No stars, no moon, just dark— A milk truck, Calling me back to an early time When we’d have a milk box on the porch And the milk would be left there for us In a metal box that smelled like … sour milk, of course.
Where have the milk boxes gone? Where the hands that filled them? Sucked into the modern economy, I guess Sucked into the earth forever, As I turn a corner, running home.
Most things I remember stand out not because of how things were, but of how things felt. New awareness. New perspective. New awakening. Unlike my largely sensual memory of mom hanging laundry in Cameron, my second significant memory is one of these. But it didn’t happened in Cameron. It happened somewhere between Missouri and South Dakota.
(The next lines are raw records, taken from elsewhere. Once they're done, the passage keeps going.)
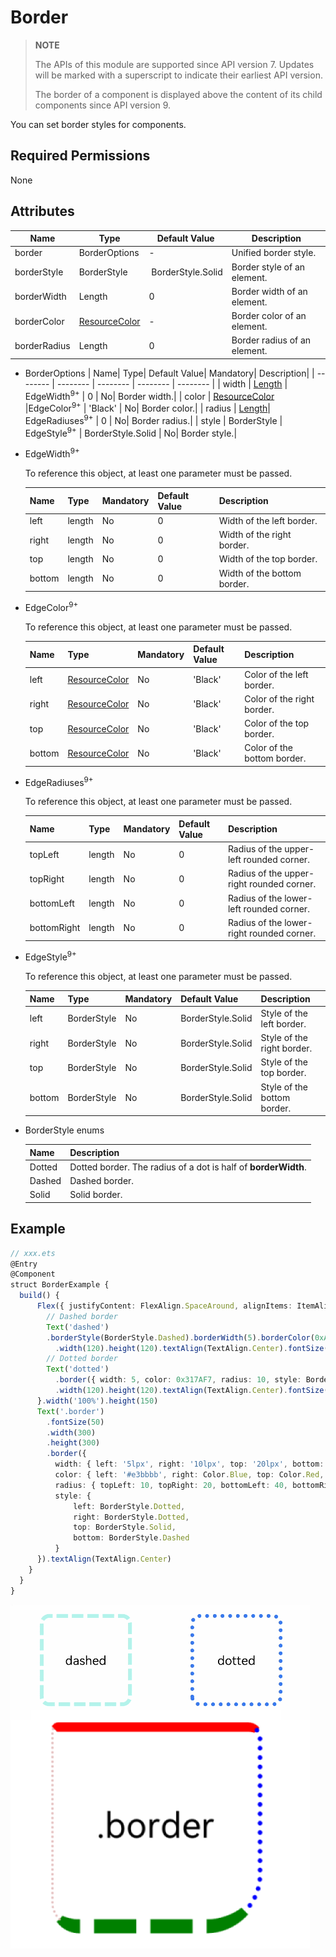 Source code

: # Border

>  **NOTE**
>
> The APIs of this module are supported since API version 7. Updates will be marked with a superscript to indicate their earliest API version.
>
> The border of a component is displayed above the content of its child components since API version 9.


You can set border styles for components.


## Required Permissions

None


## Attributes


| Name| Type| Default Value| Description|
| -------- | -------- | -------- | -------- |
| border       | BorderOptions | - | Unified border style.|
| borderStyle  | BorderStyle   | &nbsp;BorderStyle.Solid | Border style of an element.|
| borderWidth  | Length        | 0 | Border width of an element.|
| borderColor  | [ResourceColor](../../ui/ts-types.md) | - | Border color of an element.|
| borderRadius | Length        | 0 | Border radius of an element.|

- BorderOptions
  | Name| Type| Default Value| Mandatory| Description|
  | -------- | -------- | -------- | -------- | -------- |
  | width  | [Length](../../ui/ts-types.md) \| EdgeWidth<sup>9+</sup> | 0 | No| Border width.|
  | color  | [ResourceColor](../../ui/ts-types.md) \|EdgeColor<sup>9+</sup> | 'Black' | No| Border color.|
  | radius | [Length](../../ui/ts-types.md)\| EdgeRadiuses<sup>9+</sup> | 0 | No| Border radius.|
  | style  | BorderStyle \| EdgeStyle<sup>9+</sup> | BorderStyle.Solid | No| Border style.|


- EdgeWidth<sup>9+</sup>

  To reference this object, at least one parameter must be passed.

  | Name   | Type   | Mandatory | Default Value | Description                 |
  | ------ | ------ | --------- | ------------- | --------------------------- |
  | left   | length | No        | 0             | Width of the left border.   |
  | right  | length | No        | 0             | Width of the right border.  |
  | top    | length | No        | 0             | Width of the top border.    |
  | bottom | length | No        | 0             | Width of the bottom border. |

- EdgeColor<sup>9+</sup>

  To reference this object, at least one parameter must be passed.

  | Name   | Type                                  | Mandatory | Default Value | Description                 |
  | ------ | ------------------------------------- | --------- | ------------- | --------------------------- |
  | left   | [ResourceColor](../../ui/ts-types.md) | No        | 'Black'       | Color of the left border.   |
  | right  | [ResourceColor](../../ui/ts-types.md) | No        | 'Black'       | Color of the right border.  |
  | top    | [ResourceColor](../../ui/ts-types.md) | No        | 'Black'       | Color of the top border.    |
  | bottom | [ResourceColor](../../ui/ts-types.md) | No        | 'Black'       | Color of the bottom border. |
- EdgeRadiuses<sup>9+</sup>
  
  To reference this object, at least one parameter must be passed.
  
  | Name       | Type| Mandatory| Default Value| Description            |
  | ----------- | -------- | ---- | ------ | ---------------- |
  | topLeft     | length   | No  | 0      | Radius of the upper-left rounded corner.|
  | topRight    | length   | No  | 0      | Radius of the upper-right rounded corner.|
  | bottomLeft  | length   | No  | 0      | Radius of the lower-left rounded corner.|
  | bottomRight | length   | No  | 0      | Radius of the lower-right rounded corner.|
  
- EdgeStyle<sup>9+</sup>

  To reference this object, at least one parameter must be passed.

  | Name   | Type        | Mandatory | Default Value     | Description                 |
  | ------ | ----------- | --------- | ----------------- | --------------------------- |
  | left   | BorderStyle | No        | BorderStyle.Solid | Style of the left border.   |
  | right  | BorderStyle | No        | BorderStyle.Solid | Style of the right border.  |
  | top    | BorderStyle | No        | BorderStyle.Solid | Style of the top border.    |
  | bottom | BorderStyle | No        | BorderStyle.Solid | Style of the bottom border. |
- BorderStyle enums
  
  | Name| Description|
  | -------- | -------- |
  | Dotted | Dotted border. The radius of a dot is half of **borderWidth**.|
  | Dashed | Dashed border.|
  | Solid  | Solid border.|


## Example

```ts
// xxx.ets
@Entry
@Component
struct BorderExample {
  build() {
      Flex({ justifyContent: FlexAlign.SpaceAround, alignItems: ItemAlign.Center }) {
        // Dashed border
        Text('dashed')
        .borderStyle(BorderStyle.Dashed).borderWidth(5).borderColor(0xAFEEEE).borderRadius(10)
          .width(120).height(120).textAlign(TextAlign.Center).fontSize(16)
        // Dotted border
        Text('dotted')
          .border({ width: 5, color: 0x317AF7, radius: 10, style: BorderStyle.Dotted })
          .width(120).height(120).textAlign(TextAlign.Center).fontSize(16)
      }.width('100%').height(150)
      Text('.border')
        .fontSize(50)
        .width(300)
        .height(300)
        .border({
          width: { left: '5lpx', right: '10lpx', top: '20lpx', bottom: '30lpx' },
          color: { left: '#e3bbbb', right: Color.Blue, top: Color.Red, bottom: Color.Green },
          radius: { topLeft: 10, topRight: 20, bottomLeft: 40, bottomRight: 80 },
          style: {
              left: BorderStyle.Dotted,
              right: BorderStyle.Dotted,
              top: BorderStyle.Solid,
              bottom: BorderStyle.Dashed
          }
      }).textAlign(TextAlign.Center)
    }
  }
}
```

![en-us_image_0000001211898466](figures/en-us_image_0000001211898466.gif)
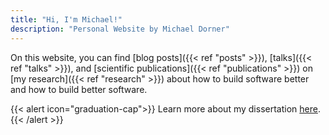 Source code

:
 ```yaml
---
title: "Hi, I'm Michael!"
description: "Personal Website by Michael Dorner"
---
```


On this website, you can find [blog posts]({{< ref "posts" >}}), [talks]({{< ref "talks" >}}), and [scientific publications]({{< ref "publications" >}}) on [my research]({{< ref "research" >}}) about how to build software better and how to build better software.

{{< alert icon="graduation-cap">}}
Learn more about my dissertation [here](/dissertation).
{{< /alert >}}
The summer after we moved to Trevillian Drive, we took a vacation to Mount Rushmore. Dad rented a pop-up camper and hitched it to the back of the Comet. Our few non-Kansas vacations—and this one was the biggest—always involved a pop-up, with its fresh-split-wood smell clamped to the shiny silver trailer hitch. We slept at roadside camping sites, with kerosene lanterns and a fire and, I imagine, mom reading us books until we fell asleep, protected by canvas walls and parents.
I remember parts of this trip, and I remember the photos of this trip, which makes me wonder if I’m remembering actual events or only photos of events. But the feelings I am surer about. I became small and frightened at the base of the Needle’s Eye, a Badlands rock formation. Mom stayed with me while dad and Marilyn went ahead. I awed at the concrete dinosaurs at Dinosaur Park in Rapid City, and while looking up the black steel and huge wheels and pistons of a steam locomotive on display at a Nebraska park. And I thrilled at digging in the dirt at a campsite to find a metal pull-top from a beer can, or maybe a bottle cap; I held it up proudly for mom, and she praised me. My parents always left me free to explore and to pursue my curiosity about the world around me, even if it meant digging in the dirt. That freedom followed me throughout my life, manifested in various collections and passions: rocks, electronics, stamps, beer cans, astronomy, reading, writing, music. . . .
But something else happened. Marilyn had brought her baby doll, and the doll had a toy bottle. The bottle looked like it had milk in it. When she put the bottle to the doll’s lips and tipped it up, the white liquid inside flowed into the nipple and disappeared. When she took the bottle out and set it upright, the fluid reappeared and flowed back down.
Marilyn loved the doll and its magical bottle, but at one point, as we glided down the road with the hot Nebraska or South Dakota or Wyoming air pouring through the open windows, I realized that I could throw the baby’s bottle out the window. So I did.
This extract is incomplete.